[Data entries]
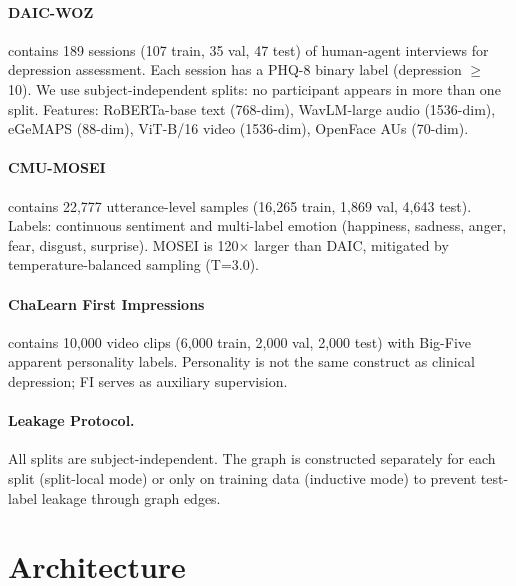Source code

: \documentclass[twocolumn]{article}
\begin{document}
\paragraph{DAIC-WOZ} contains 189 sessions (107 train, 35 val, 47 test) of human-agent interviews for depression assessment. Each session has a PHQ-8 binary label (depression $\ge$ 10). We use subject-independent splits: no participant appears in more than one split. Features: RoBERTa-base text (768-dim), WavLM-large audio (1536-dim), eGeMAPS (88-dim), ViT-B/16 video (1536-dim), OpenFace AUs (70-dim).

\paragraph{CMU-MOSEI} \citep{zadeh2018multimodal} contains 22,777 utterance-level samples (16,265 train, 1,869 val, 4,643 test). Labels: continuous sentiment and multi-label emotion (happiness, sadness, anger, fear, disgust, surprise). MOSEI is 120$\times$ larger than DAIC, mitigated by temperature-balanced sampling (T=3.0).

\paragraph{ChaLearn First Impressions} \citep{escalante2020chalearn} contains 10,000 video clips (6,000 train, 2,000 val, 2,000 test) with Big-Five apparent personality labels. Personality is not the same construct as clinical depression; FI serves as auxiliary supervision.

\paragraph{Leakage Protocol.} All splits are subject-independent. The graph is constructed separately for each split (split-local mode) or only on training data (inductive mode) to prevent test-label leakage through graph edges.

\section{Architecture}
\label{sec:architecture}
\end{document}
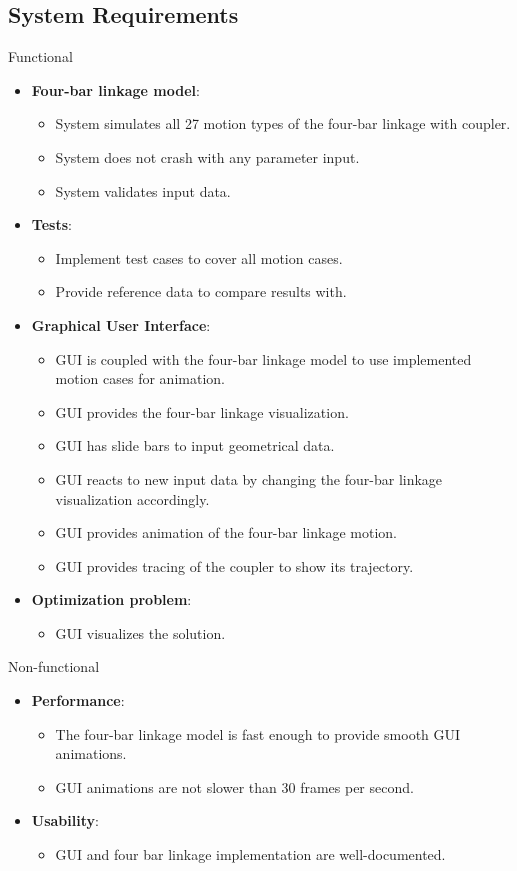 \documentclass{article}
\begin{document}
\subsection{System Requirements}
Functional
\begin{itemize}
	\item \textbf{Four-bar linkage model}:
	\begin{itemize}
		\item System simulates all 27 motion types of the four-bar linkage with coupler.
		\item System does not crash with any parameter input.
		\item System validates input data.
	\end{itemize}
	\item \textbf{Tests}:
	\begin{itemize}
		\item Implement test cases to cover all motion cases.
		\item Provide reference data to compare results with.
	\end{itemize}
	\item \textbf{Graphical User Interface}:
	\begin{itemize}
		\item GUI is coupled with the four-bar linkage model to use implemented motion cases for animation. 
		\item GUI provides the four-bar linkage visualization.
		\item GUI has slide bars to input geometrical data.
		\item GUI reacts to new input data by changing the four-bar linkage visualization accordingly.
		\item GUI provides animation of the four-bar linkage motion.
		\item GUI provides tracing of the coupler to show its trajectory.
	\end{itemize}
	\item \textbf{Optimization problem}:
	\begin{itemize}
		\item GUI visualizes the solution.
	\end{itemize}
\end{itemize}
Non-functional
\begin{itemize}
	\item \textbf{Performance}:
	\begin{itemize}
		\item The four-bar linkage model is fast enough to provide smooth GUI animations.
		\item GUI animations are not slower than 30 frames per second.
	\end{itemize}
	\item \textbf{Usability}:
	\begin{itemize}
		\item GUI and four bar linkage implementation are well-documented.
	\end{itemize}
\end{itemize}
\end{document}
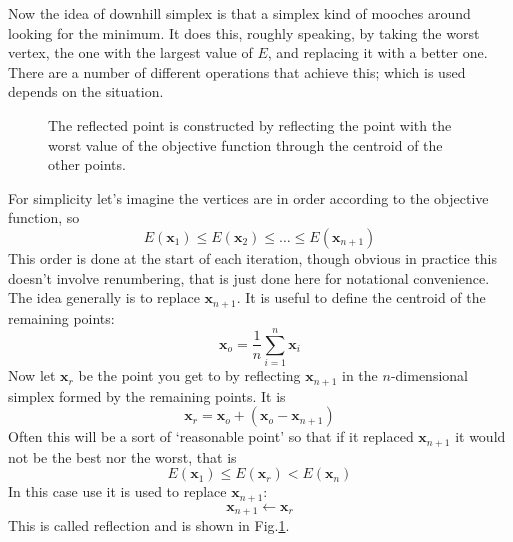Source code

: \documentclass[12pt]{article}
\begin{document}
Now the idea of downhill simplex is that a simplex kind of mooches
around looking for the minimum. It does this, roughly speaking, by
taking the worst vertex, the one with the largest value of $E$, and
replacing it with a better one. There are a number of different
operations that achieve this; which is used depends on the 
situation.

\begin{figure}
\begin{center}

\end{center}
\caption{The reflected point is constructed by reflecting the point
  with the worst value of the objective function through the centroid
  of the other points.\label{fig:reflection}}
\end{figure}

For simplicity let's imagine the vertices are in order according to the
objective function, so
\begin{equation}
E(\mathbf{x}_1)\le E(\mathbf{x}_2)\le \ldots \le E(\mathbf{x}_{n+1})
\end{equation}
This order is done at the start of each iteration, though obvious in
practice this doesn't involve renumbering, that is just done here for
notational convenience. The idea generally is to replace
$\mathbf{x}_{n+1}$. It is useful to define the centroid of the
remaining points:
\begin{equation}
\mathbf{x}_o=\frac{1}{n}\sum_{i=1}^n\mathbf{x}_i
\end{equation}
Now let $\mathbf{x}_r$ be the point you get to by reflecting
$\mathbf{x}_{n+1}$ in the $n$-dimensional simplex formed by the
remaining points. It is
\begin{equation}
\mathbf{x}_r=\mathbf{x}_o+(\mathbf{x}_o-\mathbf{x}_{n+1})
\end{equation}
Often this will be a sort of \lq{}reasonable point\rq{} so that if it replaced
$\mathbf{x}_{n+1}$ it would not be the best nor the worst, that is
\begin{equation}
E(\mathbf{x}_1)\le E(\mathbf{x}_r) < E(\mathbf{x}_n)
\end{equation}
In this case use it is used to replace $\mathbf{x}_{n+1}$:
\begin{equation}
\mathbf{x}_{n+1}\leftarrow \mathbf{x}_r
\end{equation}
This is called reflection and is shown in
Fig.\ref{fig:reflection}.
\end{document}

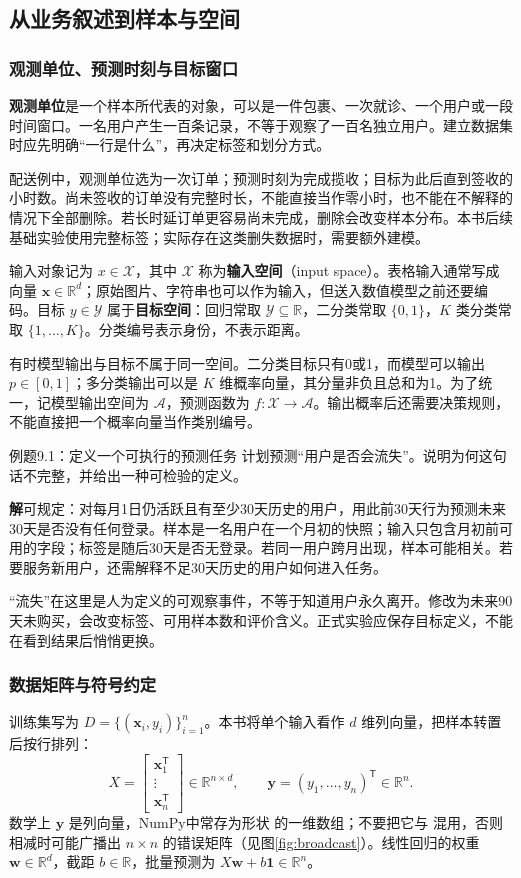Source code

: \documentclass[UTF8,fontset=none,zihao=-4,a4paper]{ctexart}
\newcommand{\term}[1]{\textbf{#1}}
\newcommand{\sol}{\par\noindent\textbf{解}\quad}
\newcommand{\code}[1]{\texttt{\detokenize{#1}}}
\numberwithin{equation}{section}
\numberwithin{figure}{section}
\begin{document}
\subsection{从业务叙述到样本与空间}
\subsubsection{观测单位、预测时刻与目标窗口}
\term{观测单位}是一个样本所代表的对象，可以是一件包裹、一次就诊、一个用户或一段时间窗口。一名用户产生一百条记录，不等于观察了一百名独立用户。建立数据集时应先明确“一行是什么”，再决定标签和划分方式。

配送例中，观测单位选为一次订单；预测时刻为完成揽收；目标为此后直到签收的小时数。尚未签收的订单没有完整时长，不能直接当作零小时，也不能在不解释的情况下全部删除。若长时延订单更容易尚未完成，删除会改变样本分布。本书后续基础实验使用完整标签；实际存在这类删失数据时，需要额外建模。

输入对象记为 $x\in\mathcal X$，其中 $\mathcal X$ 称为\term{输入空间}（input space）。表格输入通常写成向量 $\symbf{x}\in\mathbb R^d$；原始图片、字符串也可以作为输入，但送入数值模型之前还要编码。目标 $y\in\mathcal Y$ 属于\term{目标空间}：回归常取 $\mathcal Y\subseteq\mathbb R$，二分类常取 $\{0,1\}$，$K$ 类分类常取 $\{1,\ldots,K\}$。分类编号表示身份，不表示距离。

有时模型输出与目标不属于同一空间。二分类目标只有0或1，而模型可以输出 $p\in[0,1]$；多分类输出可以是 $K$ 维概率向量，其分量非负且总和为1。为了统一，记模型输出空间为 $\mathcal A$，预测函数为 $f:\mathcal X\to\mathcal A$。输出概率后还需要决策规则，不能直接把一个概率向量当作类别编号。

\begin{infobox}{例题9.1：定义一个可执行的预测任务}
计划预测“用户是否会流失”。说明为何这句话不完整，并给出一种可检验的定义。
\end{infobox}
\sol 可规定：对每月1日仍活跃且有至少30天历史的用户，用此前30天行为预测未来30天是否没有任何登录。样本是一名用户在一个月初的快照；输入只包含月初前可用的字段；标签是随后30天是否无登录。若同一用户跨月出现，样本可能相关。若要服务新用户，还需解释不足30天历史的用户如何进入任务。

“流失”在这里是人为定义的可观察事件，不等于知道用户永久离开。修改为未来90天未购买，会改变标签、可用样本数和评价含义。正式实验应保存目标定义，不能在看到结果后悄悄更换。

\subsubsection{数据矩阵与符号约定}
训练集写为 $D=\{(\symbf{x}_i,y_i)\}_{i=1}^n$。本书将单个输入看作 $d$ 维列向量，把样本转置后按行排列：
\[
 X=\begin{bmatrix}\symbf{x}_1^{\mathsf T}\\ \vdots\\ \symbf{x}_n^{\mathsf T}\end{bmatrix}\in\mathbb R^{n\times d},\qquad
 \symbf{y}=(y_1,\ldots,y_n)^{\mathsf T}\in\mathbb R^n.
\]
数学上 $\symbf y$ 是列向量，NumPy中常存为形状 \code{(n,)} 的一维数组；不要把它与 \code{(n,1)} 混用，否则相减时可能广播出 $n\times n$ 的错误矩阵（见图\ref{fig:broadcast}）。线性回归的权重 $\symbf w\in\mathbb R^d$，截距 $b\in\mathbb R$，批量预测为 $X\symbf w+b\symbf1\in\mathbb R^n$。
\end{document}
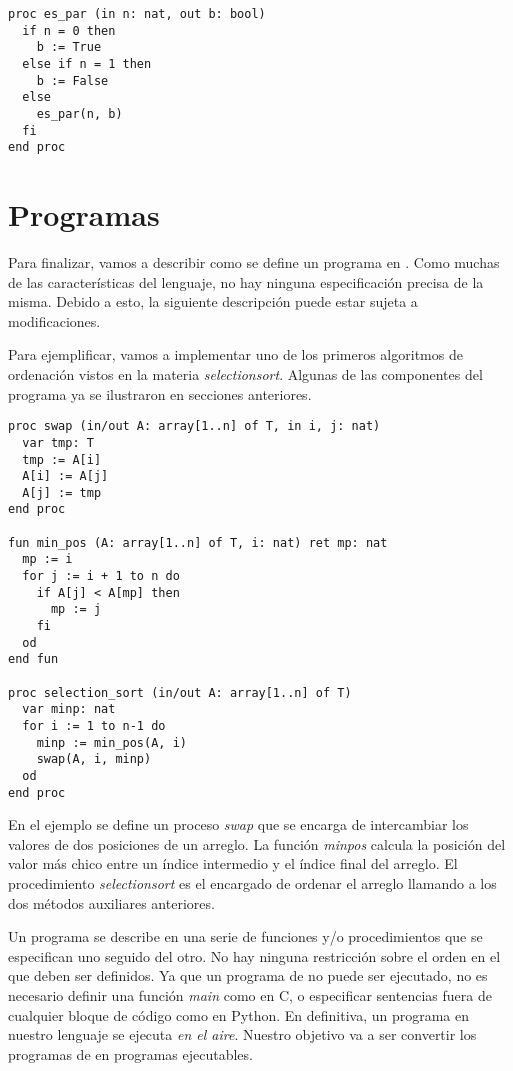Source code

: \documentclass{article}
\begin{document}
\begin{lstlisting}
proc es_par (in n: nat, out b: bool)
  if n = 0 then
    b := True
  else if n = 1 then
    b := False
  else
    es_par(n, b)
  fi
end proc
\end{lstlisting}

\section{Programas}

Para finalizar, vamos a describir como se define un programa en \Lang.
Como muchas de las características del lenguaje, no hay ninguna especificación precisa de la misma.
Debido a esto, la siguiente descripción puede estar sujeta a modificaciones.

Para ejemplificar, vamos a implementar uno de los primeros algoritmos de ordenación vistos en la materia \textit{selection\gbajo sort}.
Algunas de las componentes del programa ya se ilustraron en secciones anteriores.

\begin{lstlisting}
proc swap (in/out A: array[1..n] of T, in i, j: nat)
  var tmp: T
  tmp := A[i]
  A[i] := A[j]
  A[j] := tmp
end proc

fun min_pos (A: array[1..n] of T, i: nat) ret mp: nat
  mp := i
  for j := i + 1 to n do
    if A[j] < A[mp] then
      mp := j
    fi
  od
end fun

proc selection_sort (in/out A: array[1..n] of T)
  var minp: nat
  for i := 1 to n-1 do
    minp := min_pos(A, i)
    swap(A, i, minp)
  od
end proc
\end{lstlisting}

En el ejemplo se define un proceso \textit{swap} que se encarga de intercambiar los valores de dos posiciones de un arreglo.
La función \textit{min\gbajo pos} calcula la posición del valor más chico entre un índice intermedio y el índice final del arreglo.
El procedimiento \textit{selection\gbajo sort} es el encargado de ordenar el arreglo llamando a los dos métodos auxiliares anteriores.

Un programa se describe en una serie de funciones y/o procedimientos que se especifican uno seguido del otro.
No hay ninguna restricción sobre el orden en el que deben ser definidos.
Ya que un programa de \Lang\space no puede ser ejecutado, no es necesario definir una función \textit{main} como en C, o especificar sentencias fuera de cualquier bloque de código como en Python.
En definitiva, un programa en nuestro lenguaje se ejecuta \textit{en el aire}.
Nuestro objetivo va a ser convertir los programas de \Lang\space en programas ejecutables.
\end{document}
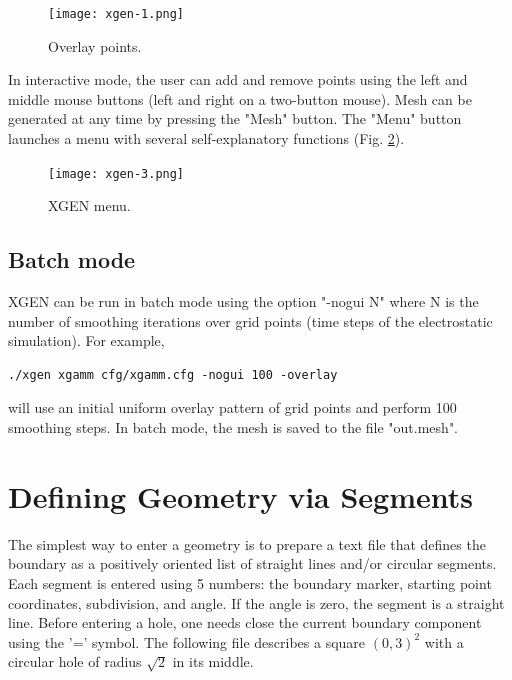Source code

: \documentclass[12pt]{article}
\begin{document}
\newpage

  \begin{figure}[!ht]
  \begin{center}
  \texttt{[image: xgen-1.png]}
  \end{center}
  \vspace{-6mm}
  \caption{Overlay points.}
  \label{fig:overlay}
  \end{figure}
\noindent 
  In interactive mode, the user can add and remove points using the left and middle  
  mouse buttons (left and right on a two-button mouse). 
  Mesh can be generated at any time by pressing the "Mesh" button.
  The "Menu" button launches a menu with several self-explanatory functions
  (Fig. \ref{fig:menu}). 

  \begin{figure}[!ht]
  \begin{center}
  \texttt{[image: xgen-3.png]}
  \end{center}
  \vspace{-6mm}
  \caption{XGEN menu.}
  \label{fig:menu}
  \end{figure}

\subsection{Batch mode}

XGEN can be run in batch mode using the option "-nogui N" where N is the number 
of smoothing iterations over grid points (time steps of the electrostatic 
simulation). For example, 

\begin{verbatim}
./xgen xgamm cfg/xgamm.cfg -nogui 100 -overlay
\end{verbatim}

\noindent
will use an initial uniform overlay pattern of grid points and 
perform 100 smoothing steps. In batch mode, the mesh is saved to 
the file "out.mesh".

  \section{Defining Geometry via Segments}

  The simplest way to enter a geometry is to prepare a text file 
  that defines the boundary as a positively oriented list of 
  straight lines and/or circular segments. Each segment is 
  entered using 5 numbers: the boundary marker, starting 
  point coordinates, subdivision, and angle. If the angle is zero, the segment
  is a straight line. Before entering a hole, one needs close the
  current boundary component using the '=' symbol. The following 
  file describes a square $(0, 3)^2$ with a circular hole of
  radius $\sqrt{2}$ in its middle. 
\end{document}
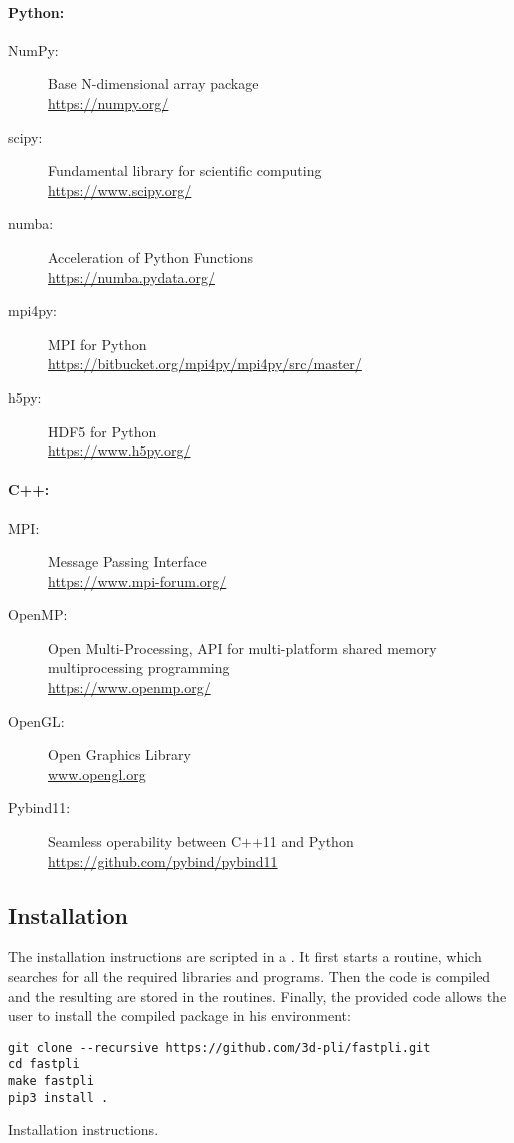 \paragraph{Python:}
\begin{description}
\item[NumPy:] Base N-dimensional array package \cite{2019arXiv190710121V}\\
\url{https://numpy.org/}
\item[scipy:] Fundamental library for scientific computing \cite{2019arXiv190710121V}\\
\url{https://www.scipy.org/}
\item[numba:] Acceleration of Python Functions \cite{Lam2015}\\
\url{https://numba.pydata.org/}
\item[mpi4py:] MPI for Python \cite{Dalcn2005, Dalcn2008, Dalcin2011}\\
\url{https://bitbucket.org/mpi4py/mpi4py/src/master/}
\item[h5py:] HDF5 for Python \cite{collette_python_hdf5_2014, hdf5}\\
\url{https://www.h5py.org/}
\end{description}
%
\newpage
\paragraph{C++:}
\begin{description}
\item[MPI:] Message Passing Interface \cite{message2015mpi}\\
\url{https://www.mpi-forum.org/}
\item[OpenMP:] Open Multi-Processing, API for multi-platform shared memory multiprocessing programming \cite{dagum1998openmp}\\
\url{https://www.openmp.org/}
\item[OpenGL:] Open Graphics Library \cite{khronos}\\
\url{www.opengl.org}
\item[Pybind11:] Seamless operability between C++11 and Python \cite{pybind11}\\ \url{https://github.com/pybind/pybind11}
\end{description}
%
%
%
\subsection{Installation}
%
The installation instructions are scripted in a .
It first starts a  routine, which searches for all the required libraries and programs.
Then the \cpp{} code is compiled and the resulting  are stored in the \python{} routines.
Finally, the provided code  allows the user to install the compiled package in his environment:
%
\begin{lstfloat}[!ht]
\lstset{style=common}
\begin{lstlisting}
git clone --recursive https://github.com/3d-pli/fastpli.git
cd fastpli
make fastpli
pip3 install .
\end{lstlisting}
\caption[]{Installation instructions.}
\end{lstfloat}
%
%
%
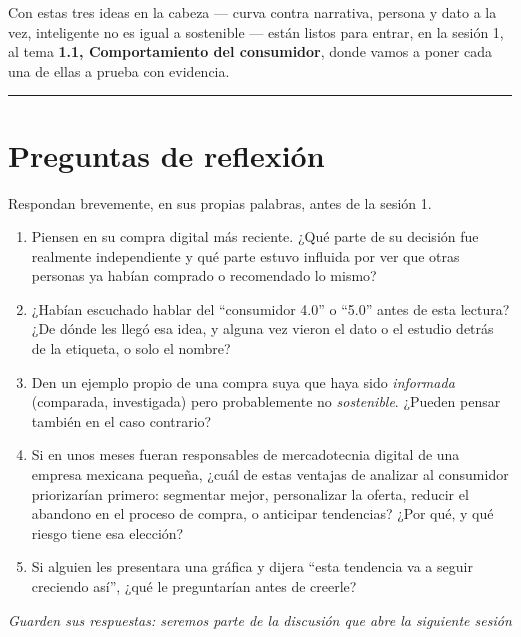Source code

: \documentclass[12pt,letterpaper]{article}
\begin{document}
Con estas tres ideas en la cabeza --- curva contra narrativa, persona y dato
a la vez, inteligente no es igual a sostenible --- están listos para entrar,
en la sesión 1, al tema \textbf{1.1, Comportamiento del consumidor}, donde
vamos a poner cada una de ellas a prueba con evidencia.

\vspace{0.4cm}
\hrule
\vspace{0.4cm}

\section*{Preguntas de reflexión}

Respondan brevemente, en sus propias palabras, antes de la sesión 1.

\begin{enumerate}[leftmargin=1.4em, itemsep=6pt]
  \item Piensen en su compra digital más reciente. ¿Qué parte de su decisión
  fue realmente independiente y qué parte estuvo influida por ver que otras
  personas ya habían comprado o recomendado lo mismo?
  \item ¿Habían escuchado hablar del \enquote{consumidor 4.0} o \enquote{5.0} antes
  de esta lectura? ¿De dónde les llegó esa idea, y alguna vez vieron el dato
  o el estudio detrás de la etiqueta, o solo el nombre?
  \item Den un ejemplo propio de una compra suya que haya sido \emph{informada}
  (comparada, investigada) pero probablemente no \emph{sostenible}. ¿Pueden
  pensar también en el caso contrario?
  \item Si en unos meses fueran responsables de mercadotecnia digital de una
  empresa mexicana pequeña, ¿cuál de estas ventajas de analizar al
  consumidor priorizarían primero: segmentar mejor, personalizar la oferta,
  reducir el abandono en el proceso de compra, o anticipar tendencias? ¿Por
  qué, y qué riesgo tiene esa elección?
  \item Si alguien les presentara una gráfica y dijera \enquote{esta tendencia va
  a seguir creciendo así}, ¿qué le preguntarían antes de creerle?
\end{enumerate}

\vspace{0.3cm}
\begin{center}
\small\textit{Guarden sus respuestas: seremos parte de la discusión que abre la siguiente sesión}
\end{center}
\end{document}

• Work required
Starting from the records above, copy each line where the string "lenguaje" is found.

• Written answer
Como muchas de las características del lenguaje, no hay ninguna especificación precisa de la misma.
En definitiva, un programa en nuestro lenguaje se ejecuta \textit{en el aire}.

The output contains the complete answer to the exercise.